Pixomondo (PXO) is an academy and Emmy award-winning international visual effects and virtual production company with studios in Los Angeles, Frankfurt, Stuttgart, Vancouver, Toronto, Montreal, and London. The company provides virtual production and visual effects for feature films, television, and commercials. As of 2019, PXO employs over 655 people worldwide.

==History==
PXO was founded in Pfungstadt, Germany as a design studio in 2000 by Thilo Kuther. The company began its work creating video installations and 3D-animations for high-end corporate clients such as Porsche and Bertelsmann. By the end of 2003, PXO consisted of its one office in Pfungstadt and 40 employees. In 2005, the company first began working in the entertainment business by producing the visual effects for the German television film Atlantropa - Der Traum vom neuen Kontinent. In 2005, a second location, specializing in feature films, opened in Ludwigsburg, Germany. At this location, the company produced nearly all the visual effects for the international feature film The Red Baron, which was released in 2008, and earned PXO its first international recognition. In the same year, the first studio abroad opened in London. In 2007 and 2008, studios were opened in Frankfurt and Los Angeles, respectively. Also in 2008, Pixomondo was commissioned by director Roland Emmerich to produce over 100 complete CG-environments for his feature film 2012. PXO's first offices in Asia, specifically in Shanghai and Beijing, were opened in 2009. In 2011, the company expanded its London office and added two studios in Munich and Hamburg, as well as one in Toronto in 2011.

PXO closed its London office in February 2013. In 2013, PXO closed its Shanghai and Berlin offices, naming restructuring processes as a reason for the closures. In 2014, the office in Shanghai reopened. In 2018, Mayfair Equity Partners completed a majority investment in PXO. The deal valued PXO at $65 million. Less than a year later, Jonny Slow was appointed as global CEO. In early 2019, PXO opened its Montreal office. In June 2021 PXO closed its Beijing and Shanghai offices and by September had announced a new London division that will offer virtual production services.

In October 2022, Sony Pictures Entertainment acquired 100% of Pixomondo from Mayfair Equity Partners.

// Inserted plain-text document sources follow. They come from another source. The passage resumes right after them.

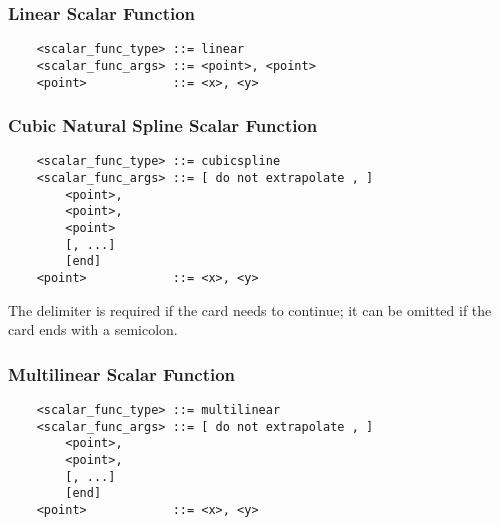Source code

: \subsubsection{Linear Scalar Function}
\begin{verbatim}
    <scalar_func_type> ::= linear
    <scalar_func_args> ::= <point>, <point>
    <point>            ::= <x>, <y>
\end{verbatim}

\subsubsection{Cubic Natural Spline Scalar Function}
\begin{verbatim}
    <scalar_func_type> ::= cubicspline
    <scalar_func_args> ::= [ do not extrapolate , ]
        <point>, 
        <point>, 
        <point>
        [, ...]
        [end]
    <point>            ::= <x>, <y>
\end{verbatim}
The  delimiter is required if the card needs to continue;
it can be omitted if the card ends with a semicolon.

\subsubsection{Multilinear Scalar Function}
\begin{verbatim}
    <scalar_func_type> ::= multilinear
    <scalar_func_args> ::= [ do not extrapolate , ]
        <point>, 
        <point>, 
        [, ...]
        [end]
    <point>            ::= <x>, <y>
\end{verbatim}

In March 2026, it was reported that Sony Pictures Entertainment would wind down Pixomondo after it completes its last remaining contracts. All of Pixomondo's units would be integrated into other areas of Sony Pictures, such as its VFX division being absorbed into Sony Pictures Imageworks.

==Major projects==
===Virtual production===
In September 2020, PXO announced it began construction on a virtual production studio in Toronto, Canada, with Mayfair backing the new venture with a significant new financial commitment. PXO assembled a team of technical partners for the studio that included Epic Games' Unreal Engine, LED manufacturer ROE Visual, Nvidia, and Brompton Technology among others. In January 2021, the inaugural project to shoot on the virtual production stage was Star Trek: Discovery (season four) followed by the spin-off series Star Trek: Strange New Worlds. In July 2021, PXO, in a partnership with Canadian TV and film equipment rental business William F. White International, opened a second virtual production studio in Toronto. Known as Stage 6, it is designed for shorter duration shoots, including commercials and music videos. In November 2021, Netflix announced it partnered with PXO on a custom-built virtual production facility in Vancouver for its live-action adaptation of Avatar: The Last Airbender. In 2022, the Vancouver stage was named the Largest LED Stage by Guinness World Records and is featured in the “Guinness World Records 2023” print edition.

===Academy Award===
On February 26, 2012, PXO won the Academy Award for Best Visual Effects for its work on the film Hugo. The award was presented to Alex Henning and Ben Grossmann, who were the supervisors of the project. With 854 scenes that have a running time of about 62 minutes in the final film, PXO produced about 94% of the film's visual effects. In 2014, the company earned its second Academy Award for Best Visual Effects nomination for its work on Star Trek Into Darkness.

===Star Trek franchise===
After a successful collaboration on Star Trek Into Darkness, PXO continued to work on the franchise, beginning with Star Trek: Discovery, followed by Star Trek: Short Treks and Star Trek: Picard. The company earned a VFX Emmy nomination for its work on Season 2 of Discovery. PXO also provided the animation for Short Treks "The Girl Who Made the Stars" and "Ephraim and Dot," both of which premiered on December 12, 2019. They marked a historic return to animation for Star Trek, which had not delved into the world of animation since the 1973-1974 The Animated Series. PXO took the franchise in a new direction when Discovery Season 4 adopted virtual production for the first time in the franchise's history. Strange New Worlds is the first new series to use virtual production from its inception.

===Game of Thrones===

PXO was brought on to the HBO television series Game of Thrones in Season 2 and remained through the final season. PXO VFX Supervisor Sven Martin and his team worked closely with the show's VFX group. Martin told Forbes Magazine that they wanted to depict the dragons as "living animals with just enough expressions to understand their feelings…similar to the emotional connection with pets." "We started with a base model, which was established in season 1, but we went for a darker, grittier approach," Martin told Entertainment Weekly. "We did a lot of redesign, made them more spiky, even in the baby state. It was a little bit of a relaunch, but we still kept it believable for the audience."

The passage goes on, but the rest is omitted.